Despite their differences, both Terry and Jonathan say they've found closure after recently spending some quality time together. But neither Terry nor Jonathan plan to become romantically involved ever again. "It's not like we're rekindling what we lost," says Jonathan. "It's never going to happen again."

"I've already accepted you for who you are," Terry tells Jonathan. "But we're not gonna be kickin' it."
Jonathan and Terry

Jonathan admits that toward the end of his marriage, he explored his sexuality with other men. Was Terry more upset by the fact that Jonathan was gay or the fact that he was cheating on her? "Probably both," Terry says. "All I knew was that I didn't know what he was doing without my knowledge."

Terry feels Jonathan made excuses instead of accepting his homosexuality. "I think that in my heart I believe that you've known all your life that you had feelings towards men," she tells her ex-husband. "But you never have 'fessed up and said you had those feelings. I know you have had those feelings. Everybody has had those feelings. ... and maybe you just didn't address it."

But after Jonathan came out to Terry, she told him not to be ashamed of his sexual orientation—and that she knew how painful his admission must have been. "I have the utmost respect for any person who loves anybody," she explains. "And I don't have a problem with gay men."
Dr. Robin weighs in

Dr. Robin says that "fantasy" played a significant role in Terry and Jonathan's relationship. "A piece of this is about being ... swept off your feet. The thing is that when we get swept off our feet we're no longer on any firm foundation."

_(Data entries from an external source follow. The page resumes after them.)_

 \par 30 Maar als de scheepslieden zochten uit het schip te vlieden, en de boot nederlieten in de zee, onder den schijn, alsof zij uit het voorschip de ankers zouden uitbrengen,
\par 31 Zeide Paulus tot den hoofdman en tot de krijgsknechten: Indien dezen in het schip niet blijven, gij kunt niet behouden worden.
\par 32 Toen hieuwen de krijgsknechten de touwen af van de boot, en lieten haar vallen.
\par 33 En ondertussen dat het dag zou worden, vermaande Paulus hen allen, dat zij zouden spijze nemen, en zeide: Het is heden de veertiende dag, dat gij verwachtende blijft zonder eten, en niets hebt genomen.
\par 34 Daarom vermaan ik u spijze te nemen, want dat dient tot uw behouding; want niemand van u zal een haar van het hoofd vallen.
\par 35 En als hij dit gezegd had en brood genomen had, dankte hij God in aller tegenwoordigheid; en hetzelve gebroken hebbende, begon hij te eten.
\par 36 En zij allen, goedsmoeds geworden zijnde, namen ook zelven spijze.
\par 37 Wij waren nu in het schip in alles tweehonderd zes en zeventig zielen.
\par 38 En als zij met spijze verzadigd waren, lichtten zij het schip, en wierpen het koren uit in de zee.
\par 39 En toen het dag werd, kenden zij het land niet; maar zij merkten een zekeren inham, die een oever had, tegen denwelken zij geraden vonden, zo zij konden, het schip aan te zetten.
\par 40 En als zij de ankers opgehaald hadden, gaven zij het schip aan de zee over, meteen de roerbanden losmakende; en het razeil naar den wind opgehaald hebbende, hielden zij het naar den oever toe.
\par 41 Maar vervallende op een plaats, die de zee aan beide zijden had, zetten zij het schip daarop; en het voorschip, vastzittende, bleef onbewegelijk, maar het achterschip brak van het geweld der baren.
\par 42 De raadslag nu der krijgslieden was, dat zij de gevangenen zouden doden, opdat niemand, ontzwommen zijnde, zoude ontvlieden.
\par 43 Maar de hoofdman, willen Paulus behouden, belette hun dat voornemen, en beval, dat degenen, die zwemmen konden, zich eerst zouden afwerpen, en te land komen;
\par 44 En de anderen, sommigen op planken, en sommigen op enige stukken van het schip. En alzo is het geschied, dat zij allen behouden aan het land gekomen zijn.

Now, Dr. Robin says, there are important questions both Terry and Jonathan must ask themselves. "I feel like your own story is sacred between the two of you ... and that's what Oprah is honoring. But for the audience, for the rest of the world who needs to find their own way: 'What do you both think that this was in your life to teach you?'"

"It taught me to try and be a better person," Jonathan says. "To be truthful despite how it may hurt the other person."

"I still believe in the love that I felt from Jonathan all those years—I'm going to hold on to that. Nobody can snatch that away from us."
Dr. Robin shares her hopes for Terry and Jonathan

Jonathan says he has his fair share of regrets. "I regret hurting her," Jonathan says.

"I do regret, you know, the whole divorce proceedings."

"I'm glad that he has discovered who he is," Terry says. "I'm just hoping that Jonathan will live a much more honest life."

Dr. Robin also shared the wish that Jonathan leads a truer life—as well as her hopes for Terry.

"It's also that you will learn to self-protect better," Dr. Robin tells Terry. "Because it's not just about him learning to be protective and honest—but it's also about you being selective and discriminating and using your wisdom and your brilliance to make other choices that benefit you. And that's an important lesson that I wouldn't want you to leave here today—or anybody who's watching—not having learned what it is in you that overtrusted, overinvested in a way, that ended up harming you and putting you at risk and jeopardy."